Tratar la violencia en las relaciones íntimas implica poner en juego nuestros sentimientos y pensamientos, confrontar nuestros prejuicios y adoptar una postura: es decir, ponerse del lado de las mujeres que sufren violencia y no del de quienes la ejercen.

¿Cómo puedo saber si una mujer es maltratada?

Existen indicadores (psicológicos, conductuales, físicos) que pueden ayudarnos a comprender si una mujer sufre violencia:

  • Psicológico: miedo, ansiedad, estrés, ataques de pánico, depresión, pérdida de autoestima, agitación, autodefensa.
  • Comportamentales: retrasos o ausencias del trabajo, agitación en caso de ausencia del hogar, historias incongruentes sobre moretones o lesiones, cierre o aislamiento social.
  • Físico: moretones, quemaduras, moretones, fracturas, daños permanentes, abortos espontáneos, trastornos alimentarios.

Sólo hay una forma de saberlo con seguridad: preguntarlo directamente.

Es importante que la pregunta se haga en un contexto de calma y tranquilidad. Es esencial que la mujer se sienta cómoda y segura para poder hablar.

Las mujeres son reacias a hablar por vergüenza, por miedo a que su pareja lo sepa, por miedo a no ser creídas, porque piensan que es su culpa. Es muy importante escuchar, ofrecer nuestro apoyo, con una actitud de no juzgar y no forzar la toma de decisiones.

¿En qué puedo ayudarle?

Infórmate sobre la dinámica de la violencia de género contra las mujeres, no te atrevas a dar consejos, pero documéntate sobre el tema y llama a un centro antiviolencia.

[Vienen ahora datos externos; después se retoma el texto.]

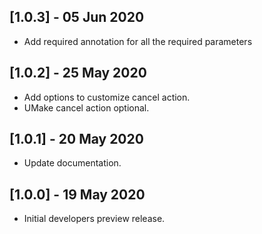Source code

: 
## [1.0.3] - 05 Jun 2020

* Add required annotation for all the required parameters

## [1.0.2] - 25 May 2020

* Add options to customize cancel action.
* UMake cancel action optional.

## [1.0.1] - 20 May 2020

* Update documentation.

## [1.0.0] - 19 May 2020

* Initial developers preview release.
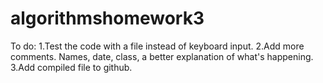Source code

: # algorithmshomework3
To do: 
  1.Test the code with a file instead of keyboard input. 
  2.Add more comments. Names, date, class, a better explanation of what's happening. 
  3.Add compiled file to github.
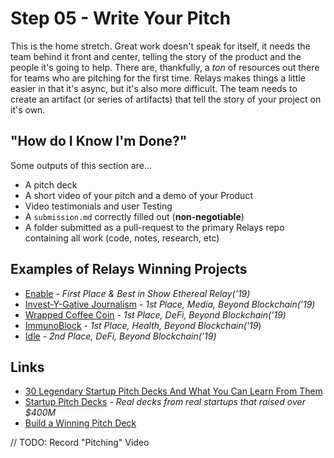 # Step 05 - Write Your Pitch

This is the home stretch. Great work doesn't speak for itself, it needs the team behind it front and center, telling the story of the product and the people it's going to help. There are, thankfully, a *ton* of resources out there for teams who are pitching for the first time. Relays makes things a little easier in that it's async, but it's also more difficult. The team needs to create an artifact (or series of artifacts) that tell the story of your project on it's own. 

## "How do I Know I'm Done?"

Some outputs of this section are...

* A pitch deck
* A short video of your pitch and a demo of your Product
* Video testimonials and user Testing
* A `submission.md` correctly filled out (**non-negotiable**)
* A folder submitted as a pull-request to the primary Relays repo containing all work (code, notes, research, etc)

## Examples of Relays Winning Projects
* [Enable](https://github.com/katiejohnson/Labs_Relay/tree/master/double-opt-in-credit/enable) - *First Place & Best in Show Ethereal Relay('19)*
* [Invest-Y-Gative Journalism](https://github.com/ConsenSys/Beyond-Blockchain-Relay/tree/master/Media/Invest-y-gative-journalism) - *1st Place, Media, Beyond Blockchain('19)*
* [Wrapped Coffee Coin](https://github.com/ConsenSys/Beyond-Blockchain-Relay/tree/master/DeFi/wrapped-coffee-coin) - *1st Place, DeFi, Beyond Blockchain('19)*
* [ImmunoBlock](https://github.com/ConsenSys/Beyond-Blockchain-Relay/tree/master/Medical/ImmunoBlock) - *1st Place, Health, Beyond Blockchain('19*)
* [Idle](https://github.com/ConsenSys/Beyond-Blockchain-Relay/tree/master/DeFi/Idle) - *2nd Place, DeFi, Beyond Blockchain('19)*

## Links
* [30 Legendary Startup Pitch Decks And What You Can Learn From Them](https://piktochart.com/blog/startup-pitch-decks-what-you-can-learn/)
* [Startup Pitch Decks](https://www.cirrusinsight.com/blog/startup-pitch-decks) - _Real decks from real startups that raised over $400M_
* [Build a Winning Pitch Deck](https://basetemplates.com/pitch-deck-guide)


// TODO: Record "Pitching" Video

Se trata de situaciones complejas y a menudo peligrosas.

No pienses en encontrar soluciones rápidas, definitivas y sencillas.

En caso de peligro real no se ponga en peligro, pero llame a la policía.

¿Qué actitud hay que tener?

Asegúrese de tener mucho tiempo para escuchar su historia.

Asegúrele que usted cree lo que ella le está diciendo.

No se sorprenda de que la historia pueda hacer surgir sentimientos muy diferentes de la mujer hacia su pareja: amor y miedo, estima y odio, voluntad de cerrar la relación y esperanza de reconciliación.

Dígale que no hay justificación para la violencia, que es responsabilidad del perpetrador.

Haga preguntas para entender cuánto tiempo ha durado la violencia, si ha aumentado en tiempo y gravedad, si hay armas en la casa. Necesitará que comprendan la peligrosidad de la situación y la urgencia de una solución. No subestimes sus temores. No le hagas preguntas como: “¿Por qué no te fuiste antes o por qué no lo dejaste?”. Se sentirá juzgada y no comprendida en la complejidad de la situación que está viviendo.

Evite hacer juicios y consejos sobre lo que tiene que hacer. Ella te dirá lo que necesita. No tome iniciativas sin estar de acuerdo con la propia mujer.

El maltrato se asocia a menudo con un fuerte aislamiento y cierre hacia el mundo exterior. Su cercanía y solidaridad son muy importantes.

Una de las amenazas más frecuentes que utiliza el abusador para chantajear a la mujer víctima de su violencia es decirle que perderá a sus hijos en caso de separación o denuncia. Ayúdela a entender que no es una madre “mala” si trata de proteger a sus hijos y que la violencia que presencian puede ser desestabilizadora para ellos.

Apoya sus decisiones y pospone su fuerza. Siempre hay riesgos asociados con cada decisión tomada por una mujer maltratada y ella fue muy valiente al abrirse y hablar de ello. Asegúrele que usted no revelará a su pareja a lo que ella la ha expuesto: esto podría traerle más riesgos. La fase de separación, en caso de maltrato, puede ser muy peligrosa.

Dale el número de teléfono del centro antiviolencia más cercano. Tenga la seguridad de que allí se le escuchará, encontrará información útil, no se verá obligado a tomar decisiones y se le garantizará la confidencialidad.